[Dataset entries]
Content starts

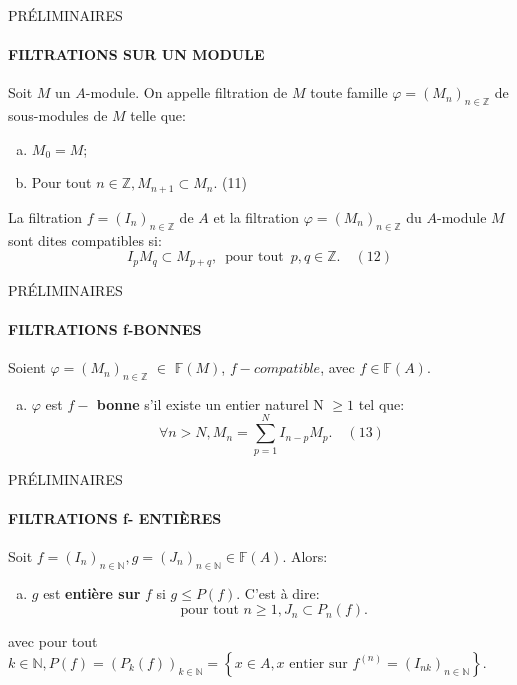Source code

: \documentclass[11pt,a4paper]{beamer}
\begin{document}
		\begin{frame}{PRÉLIMINAIRES}
		\framesubtitle{FILTRATIONS SUR UN MODULE}
		\begin{block}{}
		Soit $M$ un $A$-module. On appelle filtration de $M$ toute famille $\varphi = (M_n)_{n \in \mathbb{Z}}$ de sous-modules de $M$ telle que:
			\begin{enumerate}[(a)]
				\item $M_0 = M$;
				\item Pour tout $n \in \mathbb{Z}, M_{n+1} \subset M_n$. (11)
			\end{enumerate}
			La filtration $f = (I_n)_{n \in \mathbb{Z}}$ de $A$ et la filtration $\varphi = (M_n)_{n \in \mathbb{Z}}$ du $A$-module $M$ sont dites compatibles si:
			\[ I_p M_q \subset M_{p+q} ,\, \text{ pour tout } \, p, q \in \mathbb{Z}. \quad (12)\]
		\end{block}
	\end{frame}
	
	\begin{frame}{PRÉLIMINAIRES}
		\framesubtitle{FILTRATIONS f-BONNES}
		\begin{block}{}
			Soient $\varphi=(M_n)_{n \in \mathbb{Z}}$ $\in$ $\mathbb{F}(M)$, $f-compatible$, avec $f \in \mathbb{F}(A)$.
			\begin{enumerate}[(a)]
				\item $\varphi$ est \textbf{$f-$ bonne} s'il existe un entier naturel N $\geqslant 1$ tel que:
				\[\forall n > N, M_{n}=\sum_{p=1}^{N}I_{n-p}M_{p}. \quad (13)\]
			\end{enumerate}
		\end{block}
	\end{frame}
	
		\begin{frame}{PRÉLIMINAIRES}
		\framesubtitle{FILTRATIONS f- ENTIÈRES}
		\begin{block}{}
			Soit $f=(I_n)_{n \in \mathbb{N}} , g = (J_n)_{n \in \mathbb{N}}\in \mathbb{F}(A)$.  Alors:\\
			\begin{enumerate}[(b)]
					\item $g$ est \textbf{entière sur} $f$ si $g \leqslant P(f)$. C'est à dire:
				\[\text{ pour tout } n \geqslant 1, J_n \subset P_{n}(f). \]
			\end{enumerate}
			avec pour tout $k \in \mathbb{N}, P(f)=(P_k(f))_{k \in \mathbb{N}} =\left\{x \in A, x \text{ entier sur } f^{(n)} = (I_{nk})_{n \in \mathbb{N}}\right\}.$
		\end{block}
	\end{frame}
	
\end{document}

Content ends

▶ PROBLEM DETAILS:
An exact retyping of each record, with no pictures, is the answer required.

▶ RESPONSE AREA:
Source code

: \documentclass[11pt,a4paper]{beamer}
\begin{document}
		\begin{frame}{PRÉLIMINAIRES}
		\framesubtitle{FILTRATIONS SUR UN MODULE}
		\begin{block}{}
		Soit $M$ un $A$-module. On appelle filtration de $M$ toute famille $\varphi = (M_n)_{n \in \mathbb{Z}}$ de sous-modules de $M$ telle que:
			\begin{enumerate}[(a)]
				\item $M_0 = M$;
				\item Pour tout $n \in \mathbb{Z}, M_{n+1} \subset M_n$. (11)
			\end{enumerate}
			La filtration $f = (I_n)_{n \in \mathbb{Z}}$ de $A$ et la filtration $\varphi = (M_n)_{n \in \mathbb{Z}}$ du $A$-module $M$ sont dites compatibles si:
			\[ I_p M_q \subset M_{p+q} ,\, \text{ pour tout } \, p, q \in \mathbb{Z}. \quad (12)\]
		\end{block}
	\end{frame}
	
	\begin{frame}{PRÉLIMINAIRES}
		\framesubtitle{FILTRATIONS f-BONNES}
		\begin{block}{}
			Soient $\varphi=(M_n)_{n \in \mathbb{Z}}$ $\in$ $\mathbb{F}(M)$, $f-compatible$, avec $f \in \mathbb{F}(A)$.
			\begin{enumerate}[(a)]
				\item $\varphi$ est \textbf{$f-$ bonne} s'il existe un entier naturel N $\geqslant 1$ tel que:
				\[\forall n > N, M_{n}=\sum_{p=1}^{N}I_{n-p}M_{p}. \quad (13)\]
			\end{enumerate}
		\end{block}
	\end{frame}
	
		\begin{frame}{PRÉLIMINAIRES}
		\framesubtitle{FILTRATIONS f- ENTIÈRES}
		\begin{block}{}
			Soit $f=(I_n)_{n \in \mathbb{N}} , g = (J_n)_{n \in \mathbb{N}}\in \mathbb{F}(A)$.  Alors:\\
			\begin{enumerate}[(b)]
					\item $g$ est \textbf{entière sur} $f$ si $g \leqslant P(f)$. C'est à dire:
				\[\text{ pour tout } n \geqslant 1, J_n \subset P_{n}(f). \]
			\end{enumerate}
			avec pour tout $k \in \mathbb{N}, P(f)=(P_k(f))_{k \in \mathbb{N}} =\left\{x \in A, x \text{ entier sur } f^{(n)} = (I_{nk})_{n \in \mathbb{N}}\right\}.$
		\end{block}
	\end{frame}
	
\end{document}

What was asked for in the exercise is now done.